La NASA presentó este martes un ambicioso proyecto que busca convertir a la Luna en un territorio estratégico de investigación y presencia humana permanente. El plan contempla la construcción de infraestructuras habitables, el uso de reactores nucleares para garantizar energía continua y el envío de misiones tripuladas cada seis meses.
El anuncio fue realizado en la sede de la agencia espacial en Washington por Jared Isaacman, quien destacó que el objetivo ya no es únicamente regresar al satélite natural, sino permanecer en él de manera estable. La primera gran etapa será el lanzamiento de la misión Artemis II, programada entre el 1 y el 6 de abril, con cuatro astronautas a bordo.
Lori Glaze, responsable de sistemas de exploración espacial, confirmó que la misión está lista para despegar, siempre que las condiciones meteorológicas lo permitan. Este vuelo marcará el regreso de Estados Unidos a la Luna después de más de cinco décadas.

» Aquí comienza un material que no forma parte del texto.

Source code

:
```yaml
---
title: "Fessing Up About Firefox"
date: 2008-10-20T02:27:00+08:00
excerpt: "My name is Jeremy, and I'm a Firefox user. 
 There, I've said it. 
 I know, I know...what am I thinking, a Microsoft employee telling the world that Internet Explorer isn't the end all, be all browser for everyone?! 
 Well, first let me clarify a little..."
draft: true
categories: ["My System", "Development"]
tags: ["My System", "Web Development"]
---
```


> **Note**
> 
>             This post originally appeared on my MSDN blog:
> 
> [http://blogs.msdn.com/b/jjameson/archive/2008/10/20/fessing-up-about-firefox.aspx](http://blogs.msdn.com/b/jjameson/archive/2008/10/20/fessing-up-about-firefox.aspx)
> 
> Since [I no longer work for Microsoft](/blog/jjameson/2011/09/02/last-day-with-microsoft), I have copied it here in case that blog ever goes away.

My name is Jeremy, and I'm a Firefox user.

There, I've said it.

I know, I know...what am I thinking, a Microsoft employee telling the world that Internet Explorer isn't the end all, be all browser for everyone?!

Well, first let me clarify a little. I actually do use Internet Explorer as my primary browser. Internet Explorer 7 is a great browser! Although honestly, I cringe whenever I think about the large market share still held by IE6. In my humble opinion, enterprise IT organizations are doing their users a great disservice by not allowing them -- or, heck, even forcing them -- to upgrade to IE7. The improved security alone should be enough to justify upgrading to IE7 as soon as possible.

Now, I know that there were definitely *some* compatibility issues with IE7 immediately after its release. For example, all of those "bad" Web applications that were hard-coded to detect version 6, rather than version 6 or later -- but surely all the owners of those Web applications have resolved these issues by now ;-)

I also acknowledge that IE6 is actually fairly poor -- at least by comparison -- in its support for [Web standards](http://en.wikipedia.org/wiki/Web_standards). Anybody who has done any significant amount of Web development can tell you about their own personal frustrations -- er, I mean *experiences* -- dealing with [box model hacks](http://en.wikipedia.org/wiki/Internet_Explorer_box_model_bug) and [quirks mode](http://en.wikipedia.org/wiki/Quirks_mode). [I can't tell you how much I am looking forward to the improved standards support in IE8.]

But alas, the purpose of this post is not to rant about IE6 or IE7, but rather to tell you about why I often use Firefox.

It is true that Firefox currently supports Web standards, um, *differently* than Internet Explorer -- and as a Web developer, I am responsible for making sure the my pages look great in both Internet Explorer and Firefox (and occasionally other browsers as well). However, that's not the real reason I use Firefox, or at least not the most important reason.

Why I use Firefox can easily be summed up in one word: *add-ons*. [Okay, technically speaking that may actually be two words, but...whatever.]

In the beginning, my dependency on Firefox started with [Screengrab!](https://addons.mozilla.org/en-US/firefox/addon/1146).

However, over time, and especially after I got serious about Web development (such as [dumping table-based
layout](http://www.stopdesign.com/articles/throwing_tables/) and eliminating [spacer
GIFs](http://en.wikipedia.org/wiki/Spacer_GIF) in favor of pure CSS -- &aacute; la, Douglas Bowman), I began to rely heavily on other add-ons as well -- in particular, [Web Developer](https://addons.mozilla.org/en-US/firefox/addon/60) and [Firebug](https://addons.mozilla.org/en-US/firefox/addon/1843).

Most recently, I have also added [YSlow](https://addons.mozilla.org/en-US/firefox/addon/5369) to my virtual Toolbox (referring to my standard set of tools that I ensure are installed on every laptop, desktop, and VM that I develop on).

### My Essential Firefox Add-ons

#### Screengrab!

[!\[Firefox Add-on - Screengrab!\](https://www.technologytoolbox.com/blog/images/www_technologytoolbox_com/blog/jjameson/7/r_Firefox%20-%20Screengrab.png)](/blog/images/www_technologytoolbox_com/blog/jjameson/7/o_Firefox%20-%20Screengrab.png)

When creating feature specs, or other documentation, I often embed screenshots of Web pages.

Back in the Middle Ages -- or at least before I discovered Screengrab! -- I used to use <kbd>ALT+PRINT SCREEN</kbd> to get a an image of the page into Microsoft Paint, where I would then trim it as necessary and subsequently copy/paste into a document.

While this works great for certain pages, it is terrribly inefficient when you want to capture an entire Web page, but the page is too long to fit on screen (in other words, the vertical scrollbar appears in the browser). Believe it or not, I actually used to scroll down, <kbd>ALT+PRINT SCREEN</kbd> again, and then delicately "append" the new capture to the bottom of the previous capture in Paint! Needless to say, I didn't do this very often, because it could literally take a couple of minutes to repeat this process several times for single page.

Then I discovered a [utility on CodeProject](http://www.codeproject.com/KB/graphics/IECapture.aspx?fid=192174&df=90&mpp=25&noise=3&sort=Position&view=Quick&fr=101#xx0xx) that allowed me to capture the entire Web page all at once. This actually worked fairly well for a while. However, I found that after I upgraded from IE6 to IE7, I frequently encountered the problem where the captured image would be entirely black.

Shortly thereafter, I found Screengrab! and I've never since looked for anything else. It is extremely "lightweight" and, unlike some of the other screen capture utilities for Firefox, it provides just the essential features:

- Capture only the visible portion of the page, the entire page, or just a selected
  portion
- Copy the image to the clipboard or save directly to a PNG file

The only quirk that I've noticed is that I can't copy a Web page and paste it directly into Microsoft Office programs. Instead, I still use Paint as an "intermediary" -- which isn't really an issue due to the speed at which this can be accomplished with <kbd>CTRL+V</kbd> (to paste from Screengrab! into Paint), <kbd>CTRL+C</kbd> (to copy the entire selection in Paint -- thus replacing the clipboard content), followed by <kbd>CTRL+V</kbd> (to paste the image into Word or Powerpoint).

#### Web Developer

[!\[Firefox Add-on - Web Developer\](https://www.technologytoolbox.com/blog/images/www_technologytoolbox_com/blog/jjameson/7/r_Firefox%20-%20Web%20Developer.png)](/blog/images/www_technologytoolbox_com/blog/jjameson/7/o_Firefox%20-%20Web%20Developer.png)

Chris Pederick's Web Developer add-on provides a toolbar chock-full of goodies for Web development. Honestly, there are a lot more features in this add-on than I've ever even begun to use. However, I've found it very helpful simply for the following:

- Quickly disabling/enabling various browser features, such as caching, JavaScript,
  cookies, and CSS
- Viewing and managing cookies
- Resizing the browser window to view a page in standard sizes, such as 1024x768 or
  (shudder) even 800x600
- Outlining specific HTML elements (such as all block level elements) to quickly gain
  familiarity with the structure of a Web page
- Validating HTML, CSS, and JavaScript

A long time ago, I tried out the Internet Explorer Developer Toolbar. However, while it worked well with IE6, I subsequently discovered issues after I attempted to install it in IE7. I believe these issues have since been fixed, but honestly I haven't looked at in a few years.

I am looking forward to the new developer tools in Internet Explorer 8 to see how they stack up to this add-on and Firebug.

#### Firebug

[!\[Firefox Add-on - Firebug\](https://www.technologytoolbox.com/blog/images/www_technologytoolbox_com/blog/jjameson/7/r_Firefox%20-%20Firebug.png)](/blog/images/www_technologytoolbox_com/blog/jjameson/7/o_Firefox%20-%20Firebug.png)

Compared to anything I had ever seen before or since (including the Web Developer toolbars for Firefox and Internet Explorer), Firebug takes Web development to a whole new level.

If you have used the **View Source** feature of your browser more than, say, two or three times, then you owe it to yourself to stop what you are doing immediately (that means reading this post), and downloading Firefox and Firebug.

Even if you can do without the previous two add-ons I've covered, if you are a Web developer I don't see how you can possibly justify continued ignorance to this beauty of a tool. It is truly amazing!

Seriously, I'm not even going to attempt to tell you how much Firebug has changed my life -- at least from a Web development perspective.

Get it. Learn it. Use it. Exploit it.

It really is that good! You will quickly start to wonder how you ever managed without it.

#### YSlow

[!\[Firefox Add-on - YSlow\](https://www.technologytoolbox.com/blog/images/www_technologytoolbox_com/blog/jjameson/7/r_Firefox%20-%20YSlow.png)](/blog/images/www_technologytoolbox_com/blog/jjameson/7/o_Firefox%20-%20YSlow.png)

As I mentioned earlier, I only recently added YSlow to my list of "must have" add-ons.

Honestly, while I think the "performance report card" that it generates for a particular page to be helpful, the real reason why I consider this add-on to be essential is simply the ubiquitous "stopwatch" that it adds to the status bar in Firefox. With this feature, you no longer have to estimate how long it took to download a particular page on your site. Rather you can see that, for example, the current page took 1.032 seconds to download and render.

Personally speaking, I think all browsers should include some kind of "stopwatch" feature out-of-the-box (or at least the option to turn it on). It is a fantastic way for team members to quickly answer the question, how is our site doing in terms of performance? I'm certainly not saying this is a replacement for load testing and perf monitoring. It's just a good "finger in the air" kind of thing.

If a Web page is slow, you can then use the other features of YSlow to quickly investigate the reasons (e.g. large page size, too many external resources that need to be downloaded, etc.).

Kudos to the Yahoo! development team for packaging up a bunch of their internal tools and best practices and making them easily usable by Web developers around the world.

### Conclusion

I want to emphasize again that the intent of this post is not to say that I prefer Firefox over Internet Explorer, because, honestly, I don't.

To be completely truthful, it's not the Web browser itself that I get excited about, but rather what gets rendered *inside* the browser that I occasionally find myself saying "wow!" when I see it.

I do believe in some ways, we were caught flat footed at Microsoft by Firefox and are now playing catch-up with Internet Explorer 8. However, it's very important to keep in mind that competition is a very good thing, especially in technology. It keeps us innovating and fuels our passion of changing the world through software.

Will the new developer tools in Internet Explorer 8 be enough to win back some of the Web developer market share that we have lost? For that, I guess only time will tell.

El plan lunar se divide en tres fases: la primera enfocada en la exploración experimental con presencia humana y robótica; la segunda en el desarrollo de bases semihabitables con suministros constantes; y la tercera en la construcción de una colonia permanente con infraestructura pesada y energía nuclear. A partir de 2027 se intensificarán las misiones robóticas y en 2029 comenzarán los aterrizajes tripulados regulares.